お盆の時期ですので、ちょっとヒヤッとする話題を、というわけでもありませんが。
『シン・ゴジラ』の中で、今一つ読み解けないことがありました。
それは牧悟郎という、日本人老科学者の「謎」の行動です。
日本の学界を追われるようにしてアメリカに渡り、アメリカの諜報機関でエネルギー関係の研究をしていた人物で、奥様を広島の原爆で亡くされ、妻を見殺しにした日本と、核を恨んでいたとか。
その牧博士の乗っていたと思われるクルーザーが東京湾で発見され、無人のクルーザー内に残されていたのは、曼荼羅のような不思議な図形を描いた紙と、宮沢賢治の詩集『春と修羅』
そして、【私は好きにした、君らも好きにしろ】と書かれた謎のメッセージ。
その直後、東京湾にゴジラが現れます。
牧博士は一体何をしたのか。どうも今一つよくわからなかった。
曼荼羅のような図形は、のちにごじらの行動を止めるための重要な資料であることがわかります。要はこれを読み解けるか!?という博士からの挑戦なのでしょう。
『春と修羅』に関しては、自分は今、修羅の中にいる、という意味でしょうか。怒り、悲しみ、怨念といった修羅の境地から抜け出せない、いや、抜け出すつもりはない、ということなのかもしれません。この詩集には、病死した妹との別れを綴った詩も載せられており、あるいは原爆で死んだ妻の姿と重ね合わせていたのかもしれません。
しかし一体、なにを「好きに」したのでしょう?なにを「好きにしろ」というのでしょう?

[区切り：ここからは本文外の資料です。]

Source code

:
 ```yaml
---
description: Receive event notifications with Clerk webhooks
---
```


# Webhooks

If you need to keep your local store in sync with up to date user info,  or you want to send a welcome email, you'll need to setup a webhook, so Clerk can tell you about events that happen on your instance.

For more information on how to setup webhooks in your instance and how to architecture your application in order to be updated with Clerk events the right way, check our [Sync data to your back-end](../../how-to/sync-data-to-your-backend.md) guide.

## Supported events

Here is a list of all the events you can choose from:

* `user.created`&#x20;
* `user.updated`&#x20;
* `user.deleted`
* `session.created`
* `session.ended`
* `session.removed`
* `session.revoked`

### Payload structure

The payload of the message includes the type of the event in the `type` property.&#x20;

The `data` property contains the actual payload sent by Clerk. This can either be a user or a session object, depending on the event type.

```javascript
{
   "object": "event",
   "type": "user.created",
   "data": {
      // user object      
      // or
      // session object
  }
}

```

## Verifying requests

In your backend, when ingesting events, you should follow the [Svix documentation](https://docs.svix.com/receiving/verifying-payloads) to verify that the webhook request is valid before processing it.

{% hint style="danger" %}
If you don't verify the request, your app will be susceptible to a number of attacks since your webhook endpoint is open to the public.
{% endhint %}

ちなみに牧博士は写真だけの登場ですが、この写真の主は、庵野監督が師事し敬愛している映画監督、故・岡本喜八監督です。

故・岡本喜八監督。
ネットをざっと見ておりますと、この牧悟郎の行動について、ファンの皆さんが結構同じような解釈をしているのを発見しました。
牧悟郎の行動の意味、それは
ゴジラに「人間のDNA]を与えたのではないか、という解釈です。
なるほど!!皆さん頭いいーーーっ!!!(笑)
「人間のDNA」つまりは牧自身のDNAということか、なるほど、だからゴジラは、最終形態として二足歩行ができるようになったわけか!!
「好きにした」とは、そういうことか!!なるほど!!
人類が海底に捨てた放射能廃棄物を、古代生物の生き残りが食し、DNAに異常変化を起こします。その生物はどのような環境下でも対応できるような形態変化能力を身に着け、異常進化を遂げていく。
牧博士はこの生物に、故郷・大戸島の伝説の荒ぶる神「呉爾羅」の名を与え、英語表記を「GODZILLA」とし、GOD=神をその名に冠させました。

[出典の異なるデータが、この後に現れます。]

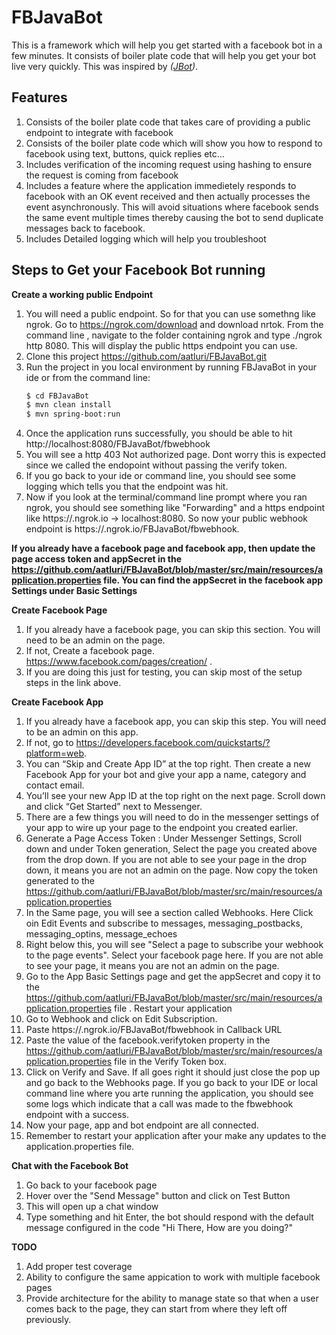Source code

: # FBJavaBot
This is a framework which will help you get started with a facebook bot in a few minutes. It consists of boiler plate code that will help you get your bot live very quickly. This was inspired by _([JBot](https://github.com/rampatra/jbot))_.

## Features
1. Consists of the boiler plate code that takes care of providing a public endpoint to integrate with facebook
2. Consists of the boiler plate code which will show you how to respond to facebook using text, buttons, quick replies etc...
3. Includes verification of the incoming request using hashing to ensure the request is coming from facebook
4. Includes a feature where the application immedietely responds to facebook with an OK event received and then actually processes the event asynchronously. This will avoid situations where facebook sends the same event multiple times thereby causing the bot to send duplicate messages back to facebook.
5. Includes Detailed logging which will help you troubleshoot

## Steps to Get your Facebook Bot running
**Create a working public Endpoint**
1. You will need a public endpoint. So for that you can use somethng like ngrok. Go to https://ngrok.com/download and download nrtok. From the command line , navigate to the folder containing ngrok and type ./ngrok http 8080. This will display the public https endpoint you can use.
2. Clone this project https://github.com/aatluri/FBJavaBot.git 
3. Run the project in you local environment by running FBJavaBot in your ide or from the command line:
    ```bash
    $ cd FBJavaBot
    $ mvn clean install
    $ mvn spring-boot:run
    ```
4. Once the application runs successfully, you should be able to hit http://localhost:8080/FBJavaBot/fbwebhook
5. You will see a http 403 Not authorized page. Dont worry this is expected since we called the endopoint without passing the verify token.
6. If you go back to your ide or command line, you should see some logging which tells you that the endpoint was hit.
7. Now if you look at the terminal/command line prompt where you ran ngrok, you should see something like "Forwarding" and a https endpoint like https://<alphanumeric text>.ngrok.io -> localhost:8080. So now your public webhook endpoint is https://<alphanumeric text>.ngrok.io/FBJavaBot/fbwebhook.

**If you already have a facebook page and facebook app, then update the page access token and appSecret in the https://github.com/aatluri/FBJavaBot/blob/master/src/main/resources/application.properties file. You can find the appSecret in the facebook app Settings under Basic Settings**

**Create Facebook Page** 
1. If you already have a facebook page, you can skip this section. You will need to be an admin on the page.
2. If not, Create a facebook page. https://www.facebook.com/pages/creation/ . 
3. If you are doing this just for testing, you can skip most of the setup steps in the link above.

**Create Facebook App**
1. If you already have a facebook app, you can skip this step. You will need to be an admin on this app. 
2. If not, go to https://developers.facebook.com/quickstarts/?platform=web. 
3. You can “Skip and Create App ID” at the top right. Then create a new Facebook App for your bot and give your app a name, category and contact email. 
4. You’ll see your new App ID at the top right on the next page. Scroll down and click “Get Started” next to Messenger.
5. There are a few things you will need to do in the messenger settings of your app to wire up your page to the endpoint you created earlier.
6. Generate a Page Access Token : Under Messenger Settings, Scroll down and under Token generation, Select the page you created above from the drop down. If you are not able to see your page in the drop down, it means you are not an admin on the page. Now copy the token generated to the https://github.com/aatluri/FBJavaBot/blob/master/src/main/resources/application.properties
7. In the Same page, you will see a section called Webhooks. Here Click oin Edit Events and subscribe to messages, messaging_postbacks, messaging_optins, message_echoes
8. Right below this, you will see "Select a page to subscribe your webhook to the page events". Select your facebook page here. If you are not able to see your page, it means you are not an admin on the page.
7. Go to the App Basic Settings page and get the appSecret and copy it to the https://github.com/aatluri/FBJavaBot/blob/master/src/main/resources/application.properties file . Restart your application
8. Go to Webhook and click on Edit Subscription. 
9. Paste https://<alphanumeric text>.ngrok.io/FBJavaBot/fbwebhook in Callback URL
10. Paste the value of the facebook.verifytoken property in the https://github.com/aatluri/FBJavaBot/blob/master/src/main/resources/application.properties file in the Verify Token box.
11. Click on Verify and Save. If all goes right it should just close the pop up and go back to the Webhooks page. If you go back to your IDE or local command line where you arte running the application, you should see some logs which indicate that a call was made to the fbwebhook endpoint with a success.
12. Now your page, app and bot endpoint are all connected.
13. Remember to restart your application after your make any updates to the application.properties file.

**Chat with the Facebook Bot**
1. Go back to your facebook page
2. Hover over the "Send Message" button and click on Test Button
3. This will open up a chat window
4. Type something and hit Enter, the bot should respond with the default message configured in the code "Hi There, How are you doing?"

**TODO**
1. Add proper test coverage
2. Ability to configure the same appication to work with multiple facebook pages
3. Provide architecture for the ability to manage state so that when a user comes back to the page, they can start from where they left off previously.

牧博士はゴジラに、地球を汚し続ける人類に対する、大地の怒りを見たのでしょう。伝説の荒ぶる神「呉爾羅」をそこに見たのでしょう。
そして、己自身の怒り、怨念をも、重ね合わせた。
自らの中の「修羅」を託す先として、ゴジラを選んだのです。
「好きにした」とはそうことなのでしょう。
一方で牧博士は、ゴジラを止めるヒントをわざと残しています。残すことで日本人に選択肢を与えたのでしょう。

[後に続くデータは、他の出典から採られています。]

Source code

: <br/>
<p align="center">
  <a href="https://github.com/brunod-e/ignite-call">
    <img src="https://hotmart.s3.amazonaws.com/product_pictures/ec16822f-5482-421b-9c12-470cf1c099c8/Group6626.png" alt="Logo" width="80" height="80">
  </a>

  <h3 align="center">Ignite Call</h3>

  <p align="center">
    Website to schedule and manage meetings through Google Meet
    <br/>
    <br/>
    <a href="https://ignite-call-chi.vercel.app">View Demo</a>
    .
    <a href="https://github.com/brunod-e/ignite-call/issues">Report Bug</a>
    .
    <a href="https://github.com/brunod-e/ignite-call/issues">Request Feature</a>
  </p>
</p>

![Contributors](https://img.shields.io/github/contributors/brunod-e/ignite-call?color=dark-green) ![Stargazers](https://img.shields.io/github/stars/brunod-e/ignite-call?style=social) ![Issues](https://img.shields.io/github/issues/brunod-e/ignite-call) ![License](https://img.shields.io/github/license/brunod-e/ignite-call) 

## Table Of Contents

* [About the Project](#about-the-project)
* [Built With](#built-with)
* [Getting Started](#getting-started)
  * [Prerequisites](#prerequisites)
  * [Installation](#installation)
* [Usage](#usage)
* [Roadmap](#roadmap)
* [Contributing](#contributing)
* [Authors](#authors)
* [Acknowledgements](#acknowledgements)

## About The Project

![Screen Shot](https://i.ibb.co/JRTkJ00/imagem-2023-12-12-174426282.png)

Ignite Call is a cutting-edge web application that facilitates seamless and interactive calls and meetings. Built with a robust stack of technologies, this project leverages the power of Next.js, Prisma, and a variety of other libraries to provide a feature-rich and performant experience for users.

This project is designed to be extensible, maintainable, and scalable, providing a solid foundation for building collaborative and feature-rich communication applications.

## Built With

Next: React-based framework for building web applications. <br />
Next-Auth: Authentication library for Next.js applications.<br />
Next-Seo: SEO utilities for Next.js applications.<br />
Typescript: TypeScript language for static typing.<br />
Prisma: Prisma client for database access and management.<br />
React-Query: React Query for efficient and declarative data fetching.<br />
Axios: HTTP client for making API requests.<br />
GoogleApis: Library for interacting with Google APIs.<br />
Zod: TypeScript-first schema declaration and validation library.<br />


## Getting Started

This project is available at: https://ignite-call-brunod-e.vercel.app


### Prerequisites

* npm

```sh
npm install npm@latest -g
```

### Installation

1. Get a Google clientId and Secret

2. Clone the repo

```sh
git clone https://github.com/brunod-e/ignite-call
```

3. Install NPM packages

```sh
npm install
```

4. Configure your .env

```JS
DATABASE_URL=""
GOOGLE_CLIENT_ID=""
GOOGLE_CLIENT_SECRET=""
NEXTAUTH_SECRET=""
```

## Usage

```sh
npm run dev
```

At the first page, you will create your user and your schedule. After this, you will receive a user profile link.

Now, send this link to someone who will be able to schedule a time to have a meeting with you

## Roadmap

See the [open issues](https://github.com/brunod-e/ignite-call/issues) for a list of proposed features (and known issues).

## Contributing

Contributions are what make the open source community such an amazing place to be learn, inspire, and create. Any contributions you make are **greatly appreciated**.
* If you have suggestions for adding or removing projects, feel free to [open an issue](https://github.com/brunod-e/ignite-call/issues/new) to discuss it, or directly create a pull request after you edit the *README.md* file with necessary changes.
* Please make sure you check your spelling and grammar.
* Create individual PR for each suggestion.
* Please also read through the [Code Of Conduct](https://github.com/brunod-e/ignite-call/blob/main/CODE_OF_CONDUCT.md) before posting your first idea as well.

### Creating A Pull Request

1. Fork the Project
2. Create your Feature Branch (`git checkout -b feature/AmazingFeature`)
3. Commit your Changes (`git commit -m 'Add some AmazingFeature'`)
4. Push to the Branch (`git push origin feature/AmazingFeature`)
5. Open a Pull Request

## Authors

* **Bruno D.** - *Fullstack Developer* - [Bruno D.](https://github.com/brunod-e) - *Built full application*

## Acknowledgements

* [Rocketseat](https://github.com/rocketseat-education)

おそらく博士は、最終的に核兵器がゴジラに対して使われるであろうことを予測していたに違いなく、それを日本人は受け入れるのか否かを試したかったのでしょう。そのためのもう一つの選択肢のヒントだけを残した。
さあどうする日本人!3度目の核攻撃を許すのか!?
「好きにしろ」とはそういうことでしょう。
ゴジラには、牧博士の「怨念」が宿っていたわけです。
しかし、ゴジラは本当に、牧博士の怨念「だけ」でうまれたのでしょうか?
私にはそうは思えない。
牧博士がいみじくも荒ぶる神の名を冠したように、そこには本当に大地の怒りがあったのではないだろうか。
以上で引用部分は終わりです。